● Work task
Would you please copy each line of the listing that mentions "service"?

● Records for the exercise
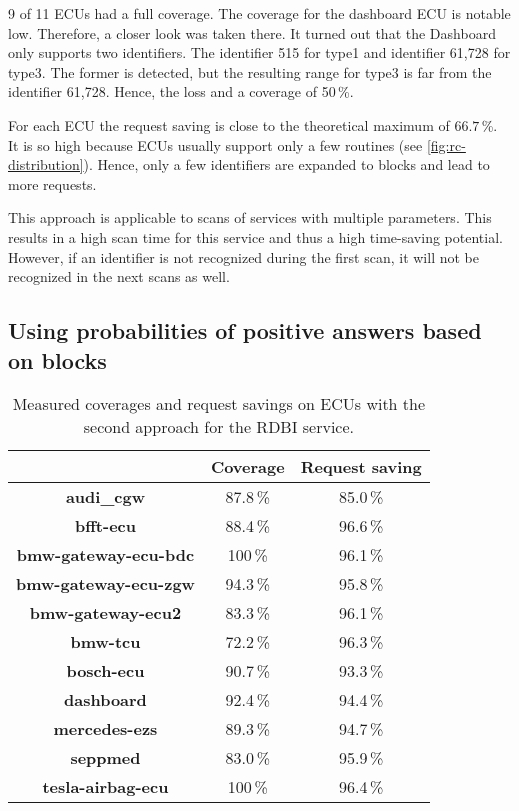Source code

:9 of 11 ECUs had a full coverage. The coverage for the dashboard ECU is notable low. Therefore, a closer look was taken there. It turned out that the Dashboard only supports two identifiers. The identifier 515 for type1 and identifier 61,728 for type3. The former is detected, but the resulting range for type3 is far from the identifier 61,728. Hence, the loss and a coverage of 50\,\%.

For each ECU the request saving is close to the theoretical maximum of $66.7$\,\%. It is so high because ECUs usually support only a few routines (see \autoref{fig:rc-distribution}). Hence, only a few identifiers are expanded to blocks and lead to more requests.

This approach is applicable to scans of services with multiple parameters. This results in a high scan time for this service and thus a high time-saving potential. However, if an identifier is not recognized during the first scan, it will not be recognized in the next scans as well.


\subsection{Using probabilities of positive answers based on blocks}

\begin{table}[H]
    \begin{center}
    \begin{tabular}{ccc}
        \hline
        & \textbf{Coverage} & \textbf{Request saving} \\
        \hline
        \textbf{audi\_cgw} & 87.8\,\% & 85.0\,\% \\
        \textbf{bfft-ecu} & 88.4\,\% & 96.6\,\% \\
        \textbf{bmw-gateway-ecu-bdc} & 100\,\% & 96.1\,\% \\
        \textbf{bmw-gateway-ecu-zgw} & 94.3\,\% & 95.8\,\% \\
        \textbf{bmw-gateway-ecu2} & 83.3\,\% & 96.1\,\% \\
        \textbf{bmw-tcu} & 72.2\,\% & 96.3\,\% \\
        \textbf{bosch-ecu} & 90.7\,\% & 93.3\,\% \\
        \textbf{dashboard} & 92.4\,\% & 94.4\,\% \\
        \textbf{mercedes-ezs} & 89.3\,\% & 94.7\,\% \\
        \textbf{seppmed} & 83.0\,\% & 95.9\,\% \\
        \textbf{tesla-airbag-ecu} & 100\,\% & 96.4\,\% \\
        \hline
    \end{tabular}
    \end{center}
    \caption{Measured coverages and request savings on ECUs with the second approach for the RDBI service.}
    \label{tab:evaluation-approach2}
\end{table}

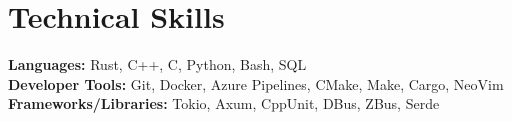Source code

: \section{Technical Skills}
 \begin{itemize}[leftmargin=0.15in, label={}]
    \small{\item{
     \textbf{\color{accent1}Languages:}{ Rust, C++, C, Python, Bash, SQL} \\
     \textbf{\color{accent1}Developer Tools:}{ Git, Docker, Azure Pipelines, CMake, Make, Cargo, NeoVim} \\
     \textbf{\color{accent1}Frameworks/Libraries:}{ Tokio, Axum, CppUnit, DBus, ZBus, Serde}
    }}
 \end{itemize}
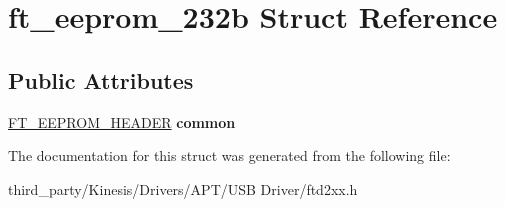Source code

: \hypertarget{structft__eeprom__232b}{}\section{ft\+\_\+eeprom\+\_\+232b Struct Reference}
\label{structft__eeprom__232b}
\subsection*{Public Attributes}
\begin{DoxyCompactItemize}
\item 
\hyperlink{structft__eeprom__header}{F\+T\+\_\+\+E\+E\+P\+R\+O\+M\+\_\+\+H\+E\+A\+D\+ER} {\bfseries common}\hypertarget{structft__eeprom__232b_ad20111a2bbd898f3e5e8e0f780e8d7cf}{}\label{structft__eeprom__232b_ad20111a2bbd898f3e5e8e0f780e8d7cf}

\end{DoxyCompactItemize}


The documentation for this struct was generated from the following file\+:\begin{DoxyCompactItemize}
\item 
third\+\_\+party/\+Kinesis/\+Drivers/\+A\+P\+T/\+U\+S\+B Driver/ftd2xx.\+h\end{DoxyCompactItemize}

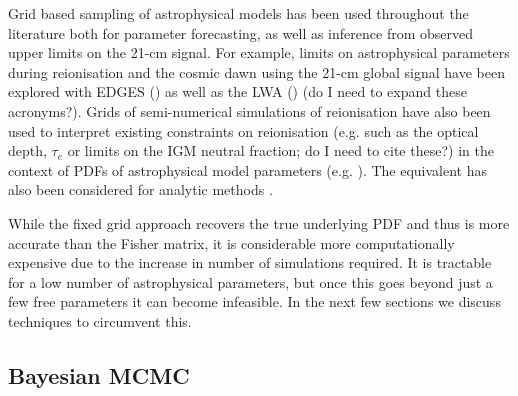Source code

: Grid based sampling of astrophysical models has been used throughout the literature both for parameter forecasting, as well as inference from observed upper limits on the 21-cm signal. For example, limits on astrophysical parameters during reionisation and the cosmic dawn using the 21-cm global signal have been explored with EDGES (\cite{Monsalve:2017,Monsalve:2018,Monsalve:2019}) as well as the LWA (\cite{Fialkov:2019b}) {\color{red} (do I need to expand these acronyms?)}. Grids of semi-numerical simulations of reionisation have also been used to interpret existing constraints on reionisation (e.g. such as the optical depth, $\tau_{e}$ or limits on the IGM neutral fraction; {\color{red} do I need to cite these?}) in the context of PDFs of astrophysical model parameters (e.g. \cite{Mesinger:2012,Mesinger:2013,Greig:2017a}). The equivalent has also been considered for analytic methods \cite{Choudhury:2005,Barkana:2009,Zahn:2012,Mirocha:2018}.

While the fixed grid approach recovers the true underlying PDF and thus is more accurate than the Fisher matrix, it is considerable more computationally expensive due to the increase in number of simulations required. It is tractable for a low number of astrophysical parameters, but once this goes beyond just a few free parameters it can become infeasible. In the next few sections we discuss techniques to circumvent this.

\subsection{Bayesian MCMC} \label{sec:MCMC}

● Result
This approach is applicable to scans of services with multiple parameters. This results in a high scan time for this service and thus a high time-saving potential. However, if an identifier is not recognized during the first scan, it will not be recognized in the next scans as well.
    \caption{Measured coverages and request savings on ECUs with the second approach for the RDBI service.}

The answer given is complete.